ASSIGNMENT: Each line below must be set down exactly; omit any image you find.

☆ ☆ ☆

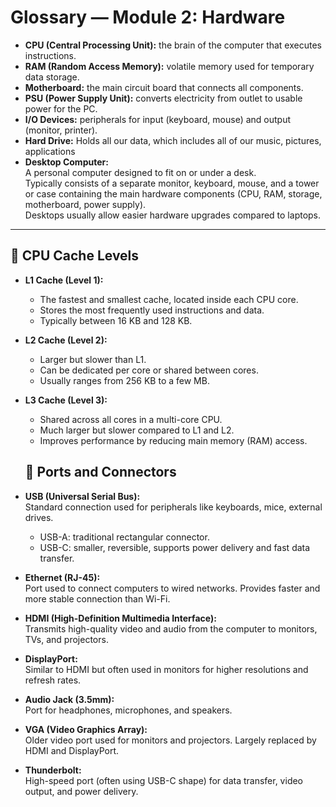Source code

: # Glossary — Module 2: Hardware

- **CPU (Central Processing Unit):** the brain of the computer that executes instructions.
- **RAM (Random Access Memory):** volatile memory used for temporary data storage.
- **Motherboard:** the main circuit board that connects all components.
- **PSU (Power Supply Unit):** converts electricity from outlet to usable power for the PC.
- **I/O Devices:** peripherals for input (keyboard, mouse) and output (monitor, printer).
- **Hard Drive:** Holds all our data, which includes all of our music, pictures, applications
- **Desktop Computer:**  
  A personal computer designed to fit on or under a desk.  
  Typically consists of a separate monitor, keyboard, mouse, and a tower or case containing the main hardware components (CPU, RAM, storage, motherboard, power supply).  
  Desktops usually allow easier hardware upgrades compared to laptops.

---

## 🧠 CPU Cache Levels

- **L1 Cache (Level 1):**  
  - The fastest and smallest cache, located inside each CPU core.  
  - Stores the most frequently used instructions and data.  
  - Typically between 16 KB and 128 KB.  

- **L2 Cache (Level 2):**  
  - Larger but slower than L1.  
  - Can be dedicated per core or shared between cores.  
  - Usually ranges from 256 KB to a few MB.  

- **L3 Cache (Level 3):**  
  - Shared across all cores in a multi-core CPU.  
  - Much larger but slower compared to L1 and L2.  
  - Improves performance by reducing main memory (RAM) access.  

  ## 🔌 Ports and Connectors

- **USB (Universal Serial Bus):**  
  Standard connection used for peripherals like keyboards, mice, external drives.  
  - USB-A: traditional rectangular connector.  
  - USB-C: smaller, reversible, supports power delivery and fast data transfer.  

- **Ethernet (RJ-45):**  
  Port used to connect computers to wired networks. Provides faster and more stable connection than Wi-Fi.  

- **HDMI (High-Definition Multimedia Interface):**  
  Transmits high-quality video and audio from the computer to monitors, TVs, and projectors.  

- **DisplayPort:**  
  Similar to HDMI but often used in monitors for higher resolutions and refresh rates.  

- **Audio Jack (3.5mm):**  
  Port for headphones, microphones, and speakers.  

- **VGA (Video Graphics Array):**  
  Older video port used for monitors and projectors. Largely replaced by HDMI and DisplayPort.  

- **Thunderbolt:**  
  High-speed port (often using USB-C shape) for data transfer, video output, and power delivery.  


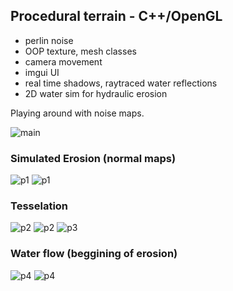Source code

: ## Procedural terrain - C++/OpenGL

- perlin noise
- OOP texture, mesh classes
- camera movement
- imgui UI
- real time shadows, raytraced water reflections
- 2D water sim for hydraulic erosion

Playing around with noise maps.

![main](imgs/11.png)

### Simulated Erosion (normal maps)
![p1](imgs/erosion_normals1.png)
![p1](imgs/erosion_normals2.png)

### Tesselation
![p2](imgs/12.png)
![p2](imgs/tess_working.png)
![p3](imgs/tess_working2.png)

### Water flow (beggining of erosion)
![p4](imgs/erosionProgression10.png)
![p4](imgs/erosionProgression9.png)

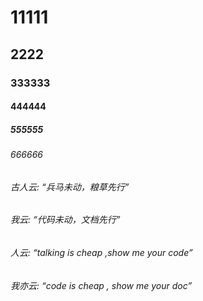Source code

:
# 11111

## 2222

### 333333

#### 444444

##### 555555

###### 666666


###### 古人云: “兵马未动，粮草先行”

###### 我云: “代码未动，文档先行”

###### 人云: “talking is cheap ,show me your code”

###### 我亦云: “code is cheap , show me your doc”


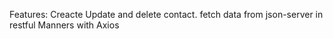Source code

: Features:
Creacte Update and delete contact.
fetch data from json-server in restful Manners with Axios  

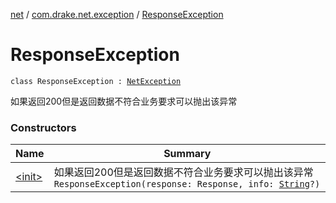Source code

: [net](../../index.md) / [com.drake.net.exception](../index.md) / [ResponseException](./index.md)

# ResponseException

`class ResponseException : `[`NetException`](../-net-exception/index.md)

如果返回200但是返回数据不符合业务要求可以抛出该异常

### Constructors

| Name | Summary |
|---|---|
| [&lt;init&gt;](-init-.md) | 如果返回200但是返回数据不符合业务要求可以抛出该异常`ResponseException(response: Response, info: `[`String`](https://kotlinlang.org/api/latest/jvm/stdlib/kotlin/-string/index.html)`?)` |
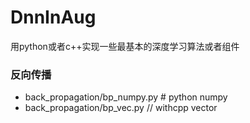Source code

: # DnnInAug
用python或者c++实现一些最基本的深度学习算法或者组件

### 反向传播
- back_propagation/bp_numpy.py # python numpy
- back_propagation/bp_vec.py  // withcpp vector
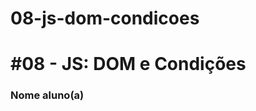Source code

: # 08-js-dom-condicoes
# #08 - JS: DOM e Condições

### Nome aluno(a)

[comment]: <> (Bernardo Rafael Sales Saraiva)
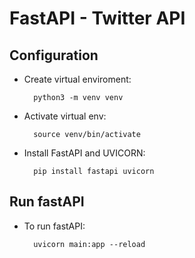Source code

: # FastAPI - Twitter API

## Configuration
* Create virtual enviroment:  
    
        python3 -m venv venv 

* Activate virtual env:  

        source venv/bin/activate  

* Install FastAPI and UVICORN:  

        pip install fastapi uvicorn

## Run fastAPI
* To run fastAPI:  

        uvicorn main:app --reload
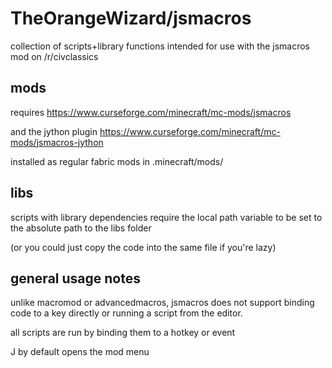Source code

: # TheOrangeWizard/jsmacros

collection of scripts+library functions intended for use with the jsmacros mod on /r/civclassics

## mods

requires
https://www.curseforge.com/minecraft/mc-mods/jsmacros

and the jython plugin
https://www.curseforge.com/minecraft/mc-mods/jsmacros-jython

installed as regular fabric mods in .minecraft/mods/

## libs

scripts with library dependencies require the local path variable to be set to the absolute path to the libs folder

(or you could just copy the code into the same file if you're lazy)

## general usage notes

unlike macromod or advancedmacros, jsmacros does not support binding code to a key directly or running a script from the editor.

all scripts are run by binding them to a hotkey or event

J by default opens the mod menu
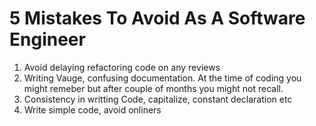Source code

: # 5 Mistakes To Avoid As A Software Engineer

1. Avoid delaying refactoring code on any reviews
2. Writing Vauge, confusing documentation. At the time of coding you might remeber but after couple of months you might not recall.
3. Consistency in writting Code, capitalize, constant declaration etc
4. Write simple code, avoid onliners

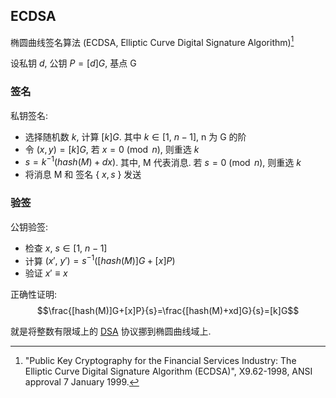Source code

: ## ECDSA

椭圆曲线签名算法 (ECDSA, Elliptic Curve Digital Signature Algorithm)[^1] 

[^1]: "Public Key Cryptography for the Financial Services Industry: The Elliptic Curve Digital Signature Algorithm (ECDSA)", X9.62-1998, ANSI approval 7 January 1999.

设私钥 $d$, 公钥 $P=[d]G$, 基点 G

### 签名

私钥签名:  

- 选择随机数 $k$, 计算 $[k]G$. 其中 $k\in [1,\ n-1]$, n 为 G 的阶
- 令 $(x,y)=[k]G$, 若 $x=0\pmod n$, 则重选 $k$
- $s=k^{-1}(hash(M)+dx)$. 其中, M 代表消息. 若 $s=0\pmod n$, 则重选 $k$
- 将消息 M 和 签名 $\{\ x, s\ \}$ 发送

### 验签

公钥验签:

- 检查 $x,\ s\in [1,\ n-1]$
- 计算 $(x',\ y') = s^{-1}([hash(M)]G+[x]P)$
- 验证 $x'\equiv x$

正确性证明: $$\frac{[hash(M)]G+[x]P}{s}=\frac{[hash(M)+xd]G}{s}=[k]G$$

就是将整数有限域上的 [DSA](../数字签名/DSA.md) 协议挪到椭圆曲线域上.

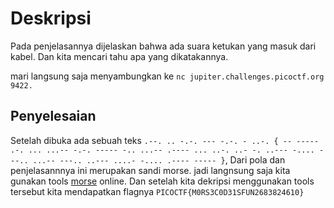 # Deskripsi
Pada penjelasannya dijelaskan bahwa ada suara ketukan yang masuk dari kabel. Dan kita mencari tahu apa yang dikatakannya.

mari langsung saja menyambungkan ke `nc jupiter.challenges.picoctf.org 9422.`

## Penyelesaian
Setelah dibuka ada sebuah teks `.--. .. -.-. --- -.-. - ..-. { -- ----- .-. ... ...-- -.-. ----- -.. ...-- .---- ... ..-. ..- -. ..--- -.... ---.. ...-- ---.. ..--- ....- -.... .---- ----- }`, Dari pola dan penjelasannnya ini merupakan sandi morse. jadi langnsung saja kita gunakan tools [morse](https://morsecode.world/international/translator.html) online. Dan setelah kita dekripsi menggunakan tools tersebut kita mendapatkan flagnya `PICOCTF{M0RS3C0D31SFUN2683824610}`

☆ ☆ ☆

EXERCISE ANSWER:
Source code

: # Glossary — Module 2: Hardware

- **CPU (Central Processing Unit):** the brain of the computer that executes instructions.
- **RAM (Random Access Memory):** volatile memory used for temporary data storage.
- **Motherboard:** the main circuit board that connects all components.
- **PSU (Power Supply Unit):** converts electricity from outlet to usable power for the PC.
- **I/O Devices:** peripherals for input (keyboard, mouse) and output (monitor, printer).
- **Hard Drive:** Holds all our data, which includes all of our music, pictures, applications
- **Desktop Computer:**  
  A personal computer designed to fit on or under a desk.  
  Typically consists of a separate monitor, keyboard, mouse, and a tower or case containing the main hardware components (CPU, RAM, storage, motherboard, power supply).  
  Desktops usually allow easier hardware upgrades compared to laptops.

---

## 🧠 CPU Cache Levels

- **L1 Cache (Level 1):**  
  - The fastest and smallest cache, located inside each CPU core.  
  - Stores the most frequently used instructions and data.  
  - Typically between 16 KB and 128 KB.  

- **L2 Cache (Level 2):**  
  - Larger but slower than L1.  
  - Can be dedicated per core or shared between cores.  
  - Usually ranges from 256 KB to a few MB.  

- **L3 Cache (Level 3):**  
  - Shared across all cores in a multi-core CPU.  
  - Much larger but slower compared to L1 and L2.  
  - Improves performance by reducing main memory (RAM) access.  

  ## 🔌 Ports and Connectors

- **USB (Universal Serial Bus):**  
  Standard connection used for peripherals like keyboards, mice, external drives.  
  - USB-A: traditional rectangular connector.  
  - USB-C: smaller, reversible, supports power delivery and fast data transfer.  

- **Ethernet (RJ-45):**  
  Port used to connect computers to wired networks. Provides faster and more stable connection than Wi-Fi.  

- **HDMI (High-Definition Multimedia Interface):**  
  Transmits high-quality video and audio from the computer to monitors, TVs, and projectors.  

- **DisplayPort:**  
  Similar to HDMI but often used in monitors for higher resolutions and refresh rates.  

- **Audio Jack (3.5mm):**  
  Port for headphones, microphones, and speakers.  

- **VGA (Video Graphics Array):**  
  Older video port used for monitors and projectors. Largely replaced by HDMI and DisplayPort.  

- **Thunderbolt:**  
  High-speed port (often using USB-C shape) for data transfer, video output, and power delivery.  


Source code

: ## Procedural terrain - C++/OpenGL

- perlin noise
- OOP texture, mesh classes
- camera movement
- imgui UI
- real time shadows, raytraced water reflections
- 2D water sim for hydraulic erosion

Playing around with noise maps.

![main](imgs/11.png)

### Simulated Erosion (normal maps)
![p1](imgs/erosion_normals1.png)
![p1](imgs/erosion_normals2.png)

### Tesselation
![p2](imgs/12.png)
![p2](imgs/tess_working.png)
![p3](imgs/tess_working2.png)

### Water flow (beggining of erosion)
![p4](imgs/erosionProgression10.png)
![p4](imgs/erosionProgression9.png)

Source code

:
# 11111

## 2222

### 333333

#### 444444

##### 555555

###### 666666


###### 古人云: “兵马未动，粮草先行”

###### 我云: “代码未动，文档先行”

###### 人云: “talking is cheap ,show me your code”

###### 我亦云: “code is cheap , show me your doc”


Source code

: Features:
Creacte Update and delete contact.
fetch data from json-server in restful Manners with Axios  

Source code

: [net](../../index.md) / [com.drake.net.exception](../index.md) / [ResponseException](./index.md)

# ResponseException

`class ResponseException : `[`NetException`](../-net-exception/index.md)

如果返回200但是返回数据不符合业务要求可以抛出该异常

### Constructors

| Name | Summary |
|---|---|
| [&lt;init&gt;](-init-.md) | 如果返回200但是返回数据不符合业务要求可以抛出该异常`ResponseException(response: Response, info: `[`String`](https://kotlinlang.org/api/latest/jvm/stdlib/kotlin/-string/index.html)`?)` |
Source code

: # DnnInAug
用python或者c++实现一些最基本的深度学习算法或者组件

### 反向传播
- back_propagation/bp_numpy.py # python numpy
- back_propagation/bp_vec.py  // withcpp vector
Source code

: # 08-js-dom-condicoes
# #08 - JS: DOM e Condições

### Nome aluno(a)

[comment]: <> (Bernardo Rafael Sales Saraiva)
Source code

: # FastAPI - Twitter API

## Configuration
* Create virtual enviroment:  
    
        python3 -m venv venv 

* Activate virtual env:  

        source venv/bin/activate  

* Install FastAPI and UVICORN:  

        pip install fastapi uvicorn

## Run fastAPI
* To run fastAPI:  

        uvicorn main:app --reload
Source code

: # TheOrangeWizard/jsmacros

collection of scripts+library functions intended for use with the jsmacros mod on /r/civclassics

## mods

requires
https://www.curseforge.com/minecraft/mc-mods/jsmacros

and the jython plugin
https://www.curseforge.com/minecraft/mc-mods/jsmacros-jython

installed as regular fabric mods in .minecraft/mods/

## libs

scripts with library dependencies require the local path variable to be set to the absolute path to the libs folder

(or you could just copy the code into the same file if you're lazy)

## general usage notes

unlike macromod or advancedmacros, jsmacros does not support binding code to a key directly or running a script from the editor.

all scripts are run by binding them to a hotkey or event

J by default opens the mod menu
Source code

: # 5 Mistakes To Avoid As A Software Engineer

1. Avoid delaying refactoring code on any reviews
2. Writing Vauge, confusing documentation. At the time of coding you might remeber but after couple of months you might not recall.
3. Consistency in writting Code, capitalize, constant declaration etc
4. Write simple code, avoid onliners

Source code

: ## ECDSA

椭圆曲线签名算法 (ECDSA, Elliptic Curve Digital Signature Algorithm)[^1] 

[^1]: "Public Key Cryptography for the Financial Services Industry: The Elliptic Curve Digital Signature Algorithm (ECDSA)", X9.62-1998, ANSI approval 7 January 1999.

设私钥 $d$, 公钥 $P=[d]G$, 基点 G

### 签名

私钥签名:  

- 选择随机数 $k$, 计算 $[k]G$. 其中 $k\in [1,\ n-1]$, n 为 G 的阶
- 令 $(x,y)=[k]G$, 若 $x=0\pmod n$, 则重选 $k$
- $s=k^{-1}(hash(M)+dx)$. 其中, M 代表消息. 若 $s=0\pmod n$, 则重选 $k$
- 将消息 M 和 签名 $\{\ x, s\ \}$ 发送

### 验签

公钥验签:

- 检查 $x,\ s\in [1,\ n-1]$
- 计算 $(x',\ y') = s^{-1}([hash(M)]G+[x]P)$
- 验证 $x'\equiv x$

正确性证明: $$\frac{[hash(M)]G+[x]P}{s}=\frac{[hash(M)+xd]G}{s}=[k]G$$

就是将整数有限域上的 [DSA](../数字签名/DSA.md) 协议挪到椭圆曲线域上.

 # Deskripsi
Pada penjelasannya dijelaskan bahwa ada suara ketukan yang masuk dari kabel. Dan kita mencari tahu apa yang dikatakannya.

mari langsung saja menyambungkan ke `nc jupiter.challenges.picoctf.org 9422.`

## Penyelesaian
Setelah dibuka ada sebuah teks `.--. .. -.-. --- -.-. - ..-. { -- ----- .-. ... ...-- -.-. ----- -.. ...-- .---- ... ..-. ..- -. ..--- -.... ---.. ...-- ---.. ..--- ....- -.... .---- ----- }`, Dari pola dan penjelasannnya ini merupakan sandi morse. jadi langnsung saja kita gunakan tools [morse](https://morsecode.world/international/translator.html) online. Dan setelah kita dekripsi menggunakan tools tersebut kita mendapatkan flagnya `PICOCTF{M0RS3C0D31SFUN2683824610}`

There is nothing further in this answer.